Wednesday, October 22, 2008

Brands want YOU, to learn about cocktail making

Consumer reviews of restaurants online isn't all that new. You've got your local version of Citysearch, Yelp or even discussion boards like Chowhound. You might go to New York Magazine's site to look up a restaurant then skim through readers' ratings and evaluations of the place. Bars are no exception.

Zagat's went one-step further in the consumer-rated world by teaming up with Diageo to present a its semi-standalone drinks and nightlife site called idrinkwell. The ratings site covers restaurants as well so that food establishments with a bar program can have their drinks, service and pricing rated next to other bars and cocktail lounges in their area.

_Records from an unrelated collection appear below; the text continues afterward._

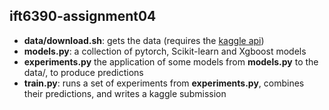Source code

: ift6390-assignment04
--------------------

+ **data/download.sh**: gets the data (requires the [kaggle api](https://github.com/Kaggle/kaggle-api))
+ **models.py**: a collection of pytorch, Scikit-learn and Xgboost models
+ **experiments.py** the application of some models from **models.py** to the data/, to produce predictions
+ **train.py**: runs a set of experiments from **experiments.py**, combines their predictions, and writes a kaggle submission
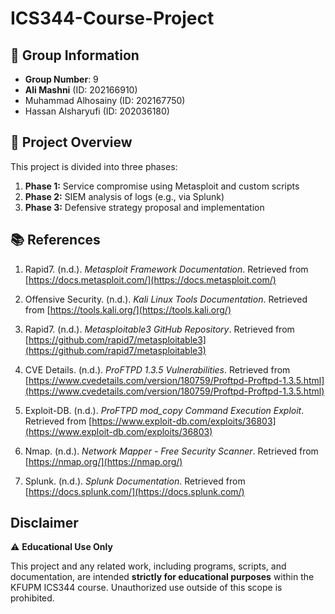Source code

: # ICS344-Course-Project

## 👥 Group Information
- **Group Number**: 9
- **Ali Mashni** (ID: 202166910)
- Muhammad Alhosainy (ID: 202167750)
- Hassan Alsharyufi (ID: 202036180)

## 📌 Project Overview
This project is divided into three phases:
1. **Phase 1:** Service compromise using Metasploit and custom scripts
2. **Phase 2:** SIEM analysis of logs (e.g., via Splunk)
3. **Phase 3:** Defensive strategy proposal and implementation

## 📚 References

1. Rapid7. (n.d.). *Metasploit Framework Documentation*. Retrieved from [https://docs.metasploit.com/](https://docs.metasploit.com/)

2. Offensive Security. (n.d.). *Kali Linux Tools Documentation*. Retrieved from [https://tools.kali.org/](https://tools.kali.org/)

3. Rapid7. (n.d.). *Metasploitable3 GitHub Repository*. Retrieved from [https://github.com/rapid7/metasploitable3](https://github.com/rapid7/metasploitable3)

4. CVE Details. (n.d.). *ProFTPD 1.3.5 Vulnerabilities*. Retrieved from [https://www.cvedetails.com/version/180759/Proftpd-Proftpd-1.3.5.html](https://www.cvedetails.com/version/180759/Proftpd-Proftpd-1.3.5.html)

5. Exploit-DB. (n.d.). *ProFTPD mod_copy Command Execution Exploit*. Retrieved from [https://www.exploit-db.com/exploits/36803](https://www.exploit-db.com/exploits/36803)

6. Nmap. (n.d.). *Network Mapper - Free Security Scanner*. Retrieved from [https://nmap.org/](https://nmap.org/)

7. Splunk. (n.d.). *Splunk Documentation*. Retrieved from [https://docs.splunk.com/](https://docs.splunk.com/)

## Disclaimer

⚠️ **Educational Use Only**

This project and any related work, including programs, scripts, and documentation, are intended **strictly for educational purposes** within the KFUPM ICS344 course. Unauthorized use outside of this scope is prohibited.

Another point of interest is the Drinkwell Academy tied to idrinkwell. It's an accreditation program that teaches several categories such as mixology, white spirits, brown spirits, menus and service. You have to be accredited before being featured on Drinkwell. Being on a whole learning about cocktails kick, I've been poking around on the the learning modules (full disclosure: I got a login thing because I'm press). The whole thing is online and lessons come with tests with randomized questions (so no cheating). The video lessons on the site features well-known names and faces such as Dale DeGroff, Steve Olson and Dave Wondrich. Sound familiar? Yep, these are some of the guys that brought you Beverage Alcohol Resource.

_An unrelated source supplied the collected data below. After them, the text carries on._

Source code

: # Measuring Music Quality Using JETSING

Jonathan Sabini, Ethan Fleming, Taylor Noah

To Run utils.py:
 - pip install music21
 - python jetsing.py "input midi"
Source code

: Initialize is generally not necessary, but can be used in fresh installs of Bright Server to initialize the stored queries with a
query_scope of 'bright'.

Jumping off of that note, brands seem to be wanting to get in on the education action since Pernod Ricard has their BarSmarts program as well, also involving partners from BAR.

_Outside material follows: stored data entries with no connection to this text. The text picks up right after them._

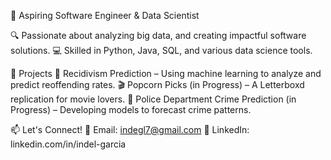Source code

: 🚀 Aspiring Software Engineer & Data Scientist

🔍 Passionate about analyzing big data, and creating impactful software solutions.
💻 Skilled in Python, Java, SQL, and various data science tools.

📌 Projects
🔎 Recidivism Prediction – Using machine learning to analyze and predict reoffending rates.
🎬 Popcorn Picks (in Progress) – A Letterboxd replication for movie lovers.
🚓 Police Department Crime Prediction (in Progress) – Developing models to forecast crime patterns.

📫 Let's Connect!
📩 Email: indegl7@gmail.com
🔗 LinkedIn: linkedin.com/in/indel-garcia

<!---
indelgarcia/indelgarcia is a ✨ special ✨ repository because its `README.md` (this file) appears on your GitHub profile.
You can click the Preview link to take a look at your changes.
--->
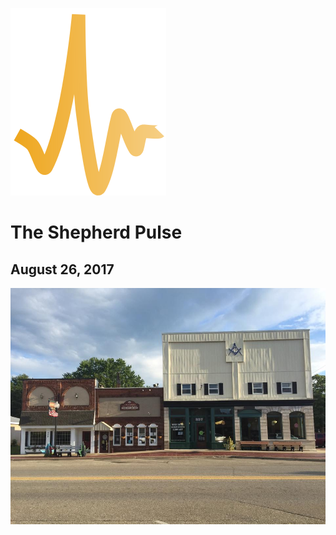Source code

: 
![](/assets/kjano-pulse-300px.png)
# The Shepherd Pulse

## August 26, 2017

![](public/ekFuUMTD29eWDl5DIpZ8dQ_img_0.png)




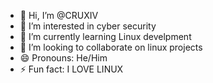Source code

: - 👋 Hi, I’m @CRUXIV
- 👀 I’m interested in cyber security
- 🌱 I’m currently learning Linux develpment 
- 💞️ I’m looking to collaborate on linux projects
- 😄 Pronouns: He/Him
- ⚡ Fun fact: I LOVE LINUX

You have to admit that it's a pretty smart thing for brands to do because yea, you're providing training, but marketing-wise it familiarizes bartenders with your products. On the same token, for bartenders and the beverage market in general, educational opportunities coming out nowadays with a nod to mixology. You could argue whether its marketing fueling the demand or demand fueling the marketing many times over, but in the end we're talking about customers' increased expectations as more people are becoming familiar with the idea of an almost culinary-style for creating mixed drinks. They might not be cocktail nerds who decide to run out and buy a copy of Wondrich's Imbibe! or make their own bitters at home, but at the least people are hearing about cocktail lounges, visiting them and trying out new things.